### Work task
Your answer must hold only the lines below from the line containing "Prefixes help the" through the line containing "Sometimes less is", each reproduced exactly.

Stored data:
• • •

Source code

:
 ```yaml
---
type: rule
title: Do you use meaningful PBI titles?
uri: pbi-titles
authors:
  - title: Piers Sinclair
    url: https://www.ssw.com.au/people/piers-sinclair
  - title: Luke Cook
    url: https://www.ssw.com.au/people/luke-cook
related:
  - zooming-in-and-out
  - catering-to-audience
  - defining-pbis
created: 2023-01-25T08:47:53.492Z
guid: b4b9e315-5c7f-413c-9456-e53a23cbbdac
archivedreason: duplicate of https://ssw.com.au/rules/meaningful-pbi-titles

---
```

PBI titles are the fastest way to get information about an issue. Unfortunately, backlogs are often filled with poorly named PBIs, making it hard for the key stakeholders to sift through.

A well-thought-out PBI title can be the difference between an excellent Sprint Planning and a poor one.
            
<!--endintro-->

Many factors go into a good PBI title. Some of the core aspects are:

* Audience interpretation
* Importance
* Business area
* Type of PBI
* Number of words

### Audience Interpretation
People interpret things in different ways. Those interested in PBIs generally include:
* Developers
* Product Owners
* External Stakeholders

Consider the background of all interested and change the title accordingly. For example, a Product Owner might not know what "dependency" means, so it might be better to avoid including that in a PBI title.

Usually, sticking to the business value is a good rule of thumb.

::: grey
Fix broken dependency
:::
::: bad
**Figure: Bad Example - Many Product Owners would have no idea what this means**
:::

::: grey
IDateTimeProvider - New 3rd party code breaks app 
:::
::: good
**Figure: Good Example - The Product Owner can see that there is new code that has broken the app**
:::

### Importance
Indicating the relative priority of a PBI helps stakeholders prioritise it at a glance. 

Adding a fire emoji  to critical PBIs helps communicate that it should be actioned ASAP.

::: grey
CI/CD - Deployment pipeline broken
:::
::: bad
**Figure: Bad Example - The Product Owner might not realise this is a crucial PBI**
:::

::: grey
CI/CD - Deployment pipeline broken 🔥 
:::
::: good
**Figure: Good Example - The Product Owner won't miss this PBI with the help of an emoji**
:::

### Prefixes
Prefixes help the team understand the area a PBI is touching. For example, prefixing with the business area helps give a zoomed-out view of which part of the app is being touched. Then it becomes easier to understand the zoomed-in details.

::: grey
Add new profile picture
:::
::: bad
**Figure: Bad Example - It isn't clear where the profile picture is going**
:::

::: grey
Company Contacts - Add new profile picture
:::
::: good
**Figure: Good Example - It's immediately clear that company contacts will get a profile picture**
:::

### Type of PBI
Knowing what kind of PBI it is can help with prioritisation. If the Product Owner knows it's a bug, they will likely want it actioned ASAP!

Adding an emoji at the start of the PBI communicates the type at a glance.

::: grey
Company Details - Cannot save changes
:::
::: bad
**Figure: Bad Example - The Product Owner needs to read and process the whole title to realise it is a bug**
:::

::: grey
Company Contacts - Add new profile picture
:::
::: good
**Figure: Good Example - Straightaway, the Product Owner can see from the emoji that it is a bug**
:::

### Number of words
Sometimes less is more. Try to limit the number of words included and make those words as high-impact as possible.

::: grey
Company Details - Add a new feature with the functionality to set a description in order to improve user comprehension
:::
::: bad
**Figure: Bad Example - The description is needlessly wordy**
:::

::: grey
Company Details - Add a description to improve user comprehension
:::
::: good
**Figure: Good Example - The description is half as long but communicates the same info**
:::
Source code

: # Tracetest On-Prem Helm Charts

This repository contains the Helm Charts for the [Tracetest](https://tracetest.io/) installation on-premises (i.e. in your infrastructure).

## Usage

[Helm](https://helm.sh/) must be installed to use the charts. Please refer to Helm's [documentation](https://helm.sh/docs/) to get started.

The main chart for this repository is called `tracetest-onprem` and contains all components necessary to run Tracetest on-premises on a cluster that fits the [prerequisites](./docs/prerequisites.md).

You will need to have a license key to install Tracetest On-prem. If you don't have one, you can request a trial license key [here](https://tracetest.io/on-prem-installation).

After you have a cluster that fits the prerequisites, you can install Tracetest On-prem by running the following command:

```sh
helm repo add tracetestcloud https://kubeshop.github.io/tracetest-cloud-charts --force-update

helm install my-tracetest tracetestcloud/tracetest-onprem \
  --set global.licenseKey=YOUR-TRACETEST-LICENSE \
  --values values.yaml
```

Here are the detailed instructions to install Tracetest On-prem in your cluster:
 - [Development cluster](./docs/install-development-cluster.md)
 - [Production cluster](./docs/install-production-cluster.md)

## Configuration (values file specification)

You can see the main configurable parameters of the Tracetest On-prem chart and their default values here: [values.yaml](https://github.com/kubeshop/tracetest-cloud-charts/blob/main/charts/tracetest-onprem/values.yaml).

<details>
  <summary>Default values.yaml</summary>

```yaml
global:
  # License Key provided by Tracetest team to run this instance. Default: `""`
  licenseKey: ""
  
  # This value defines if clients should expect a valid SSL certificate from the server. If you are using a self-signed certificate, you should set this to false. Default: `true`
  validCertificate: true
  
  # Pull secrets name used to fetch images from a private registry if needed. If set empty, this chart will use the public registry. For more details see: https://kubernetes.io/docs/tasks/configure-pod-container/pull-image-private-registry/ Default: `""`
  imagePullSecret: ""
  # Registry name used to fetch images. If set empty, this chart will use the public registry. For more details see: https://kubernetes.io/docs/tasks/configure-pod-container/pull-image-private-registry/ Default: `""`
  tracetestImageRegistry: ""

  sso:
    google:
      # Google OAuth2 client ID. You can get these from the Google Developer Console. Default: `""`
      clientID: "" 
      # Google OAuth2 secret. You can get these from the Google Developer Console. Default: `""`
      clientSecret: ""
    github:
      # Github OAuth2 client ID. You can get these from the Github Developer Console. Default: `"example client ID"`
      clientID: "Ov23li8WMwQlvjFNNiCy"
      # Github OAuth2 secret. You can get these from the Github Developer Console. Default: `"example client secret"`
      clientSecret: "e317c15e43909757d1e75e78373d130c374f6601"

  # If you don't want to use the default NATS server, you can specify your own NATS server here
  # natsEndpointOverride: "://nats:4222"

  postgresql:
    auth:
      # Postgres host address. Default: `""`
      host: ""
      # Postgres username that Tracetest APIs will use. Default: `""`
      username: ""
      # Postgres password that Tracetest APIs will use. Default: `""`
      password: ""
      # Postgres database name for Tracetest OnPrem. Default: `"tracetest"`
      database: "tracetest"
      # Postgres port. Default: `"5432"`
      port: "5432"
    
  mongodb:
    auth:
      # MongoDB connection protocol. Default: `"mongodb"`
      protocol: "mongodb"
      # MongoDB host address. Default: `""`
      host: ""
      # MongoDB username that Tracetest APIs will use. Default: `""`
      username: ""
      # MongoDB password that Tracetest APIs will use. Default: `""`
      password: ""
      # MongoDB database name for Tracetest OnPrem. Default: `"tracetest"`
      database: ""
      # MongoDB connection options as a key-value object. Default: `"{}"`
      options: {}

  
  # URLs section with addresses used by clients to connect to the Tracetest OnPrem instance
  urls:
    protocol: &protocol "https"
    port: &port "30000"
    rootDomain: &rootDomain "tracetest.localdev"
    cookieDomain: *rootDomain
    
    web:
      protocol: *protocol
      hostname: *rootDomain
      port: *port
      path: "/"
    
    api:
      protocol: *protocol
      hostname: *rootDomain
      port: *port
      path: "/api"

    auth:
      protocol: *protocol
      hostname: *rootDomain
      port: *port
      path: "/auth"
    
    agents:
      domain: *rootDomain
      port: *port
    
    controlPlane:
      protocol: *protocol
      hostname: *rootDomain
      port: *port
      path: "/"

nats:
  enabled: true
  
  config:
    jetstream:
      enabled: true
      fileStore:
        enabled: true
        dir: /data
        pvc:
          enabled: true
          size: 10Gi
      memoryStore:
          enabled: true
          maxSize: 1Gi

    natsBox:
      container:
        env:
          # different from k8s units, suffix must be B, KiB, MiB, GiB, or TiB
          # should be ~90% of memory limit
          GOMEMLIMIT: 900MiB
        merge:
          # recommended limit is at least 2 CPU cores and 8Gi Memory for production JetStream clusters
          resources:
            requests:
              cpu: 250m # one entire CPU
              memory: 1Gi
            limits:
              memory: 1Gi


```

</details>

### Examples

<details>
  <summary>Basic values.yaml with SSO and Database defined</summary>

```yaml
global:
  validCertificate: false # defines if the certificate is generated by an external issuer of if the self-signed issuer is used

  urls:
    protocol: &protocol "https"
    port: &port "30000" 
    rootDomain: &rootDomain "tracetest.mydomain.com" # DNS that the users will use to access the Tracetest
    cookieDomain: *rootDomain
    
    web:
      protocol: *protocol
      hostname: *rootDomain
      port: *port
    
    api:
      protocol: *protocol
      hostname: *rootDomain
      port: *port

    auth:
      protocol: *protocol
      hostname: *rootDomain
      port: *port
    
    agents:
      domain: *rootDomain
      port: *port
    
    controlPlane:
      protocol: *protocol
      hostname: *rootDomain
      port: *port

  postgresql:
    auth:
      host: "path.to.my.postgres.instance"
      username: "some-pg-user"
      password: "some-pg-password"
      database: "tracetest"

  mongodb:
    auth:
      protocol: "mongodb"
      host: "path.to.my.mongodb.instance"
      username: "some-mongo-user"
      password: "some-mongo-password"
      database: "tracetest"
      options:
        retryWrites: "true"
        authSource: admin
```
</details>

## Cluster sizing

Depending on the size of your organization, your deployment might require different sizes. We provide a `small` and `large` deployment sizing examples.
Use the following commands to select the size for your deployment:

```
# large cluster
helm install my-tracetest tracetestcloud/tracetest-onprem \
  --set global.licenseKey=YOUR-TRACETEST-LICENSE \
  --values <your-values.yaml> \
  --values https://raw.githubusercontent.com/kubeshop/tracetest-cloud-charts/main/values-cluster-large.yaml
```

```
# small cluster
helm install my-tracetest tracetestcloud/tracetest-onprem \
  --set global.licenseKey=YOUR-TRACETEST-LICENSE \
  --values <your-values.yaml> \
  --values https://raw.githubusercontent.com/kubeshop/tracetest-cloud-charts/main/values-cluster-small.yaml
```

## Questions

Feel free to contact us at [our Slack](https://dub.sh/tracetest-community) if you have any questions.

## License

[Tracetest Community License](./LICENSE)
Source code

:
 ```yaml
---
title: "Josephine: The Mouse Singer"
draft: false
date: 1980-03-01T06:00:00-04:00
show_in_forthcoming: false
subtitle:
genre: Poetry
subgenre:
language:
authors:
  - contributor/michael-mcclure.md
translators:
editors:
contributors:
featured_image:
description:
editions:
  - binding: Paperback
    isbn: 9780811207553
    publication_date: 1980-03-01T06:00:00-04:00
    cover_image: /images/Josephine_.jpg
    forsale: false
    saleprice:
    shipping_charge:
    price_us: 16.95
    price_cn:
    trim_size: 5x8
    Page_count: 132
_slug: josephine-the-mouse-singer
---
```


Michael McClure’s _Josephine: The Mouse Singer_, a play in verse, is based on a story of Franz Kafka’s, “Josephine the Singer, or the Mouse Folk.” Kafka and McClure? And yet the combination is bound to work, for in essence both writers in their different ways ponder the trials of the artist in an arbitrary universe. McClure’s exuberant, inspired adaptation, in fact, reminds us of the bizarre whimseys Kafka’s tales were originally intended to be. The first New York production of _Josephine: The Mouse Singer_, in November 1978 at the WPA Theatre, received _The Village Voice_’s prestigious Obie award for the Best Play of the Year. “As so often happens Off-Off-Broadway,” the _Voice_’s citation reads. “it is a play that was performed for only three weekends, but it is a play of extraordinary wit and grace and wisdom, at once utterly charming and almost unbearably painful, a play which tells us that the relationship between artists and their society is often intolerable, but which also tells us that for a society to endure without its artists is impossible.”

• • •

### Result for this task
Prefixes help the team understand the area a PBI is touching. For example, prefixing with the business area helps give a zoomed-out view of which part of the app is being touched. Then it becomes easier to understand the zoomed-in details.

::: grey
Add new profile picture
:::
::: bad
**Figure: Bad Example - It isn't clear where the profile picture is going**
:::

::: grey
Company Contacts - Add new profile picture
:::
::: good
**Figure: Good Example - It's immediately clear that company contacts will get a profile picture**
:::

### Type of PBI
Knowing what kind of PBI it is can help with prioritisation. If the Product Owner knows it's a bug, they will likely want it actioned ASAP!

Adding an emoji at the start of the PBI communicates the type at a glance.

::: grey
Company Details - Cannot save changes
:::
::: bad
**Figure: Bad Example - The Product Owner needs to read and process the whole title to realise it is a bug**
:::

::: grey
Company Contacts - Add new profile picture
:::
::: good
**Figure: Good Example - Straightaway, the Product Owner can see from the emoji that it is a bug**
:::

### Number of words
Sometimes less is more. Try to limit the number of words included and make those words as high-impact as possible.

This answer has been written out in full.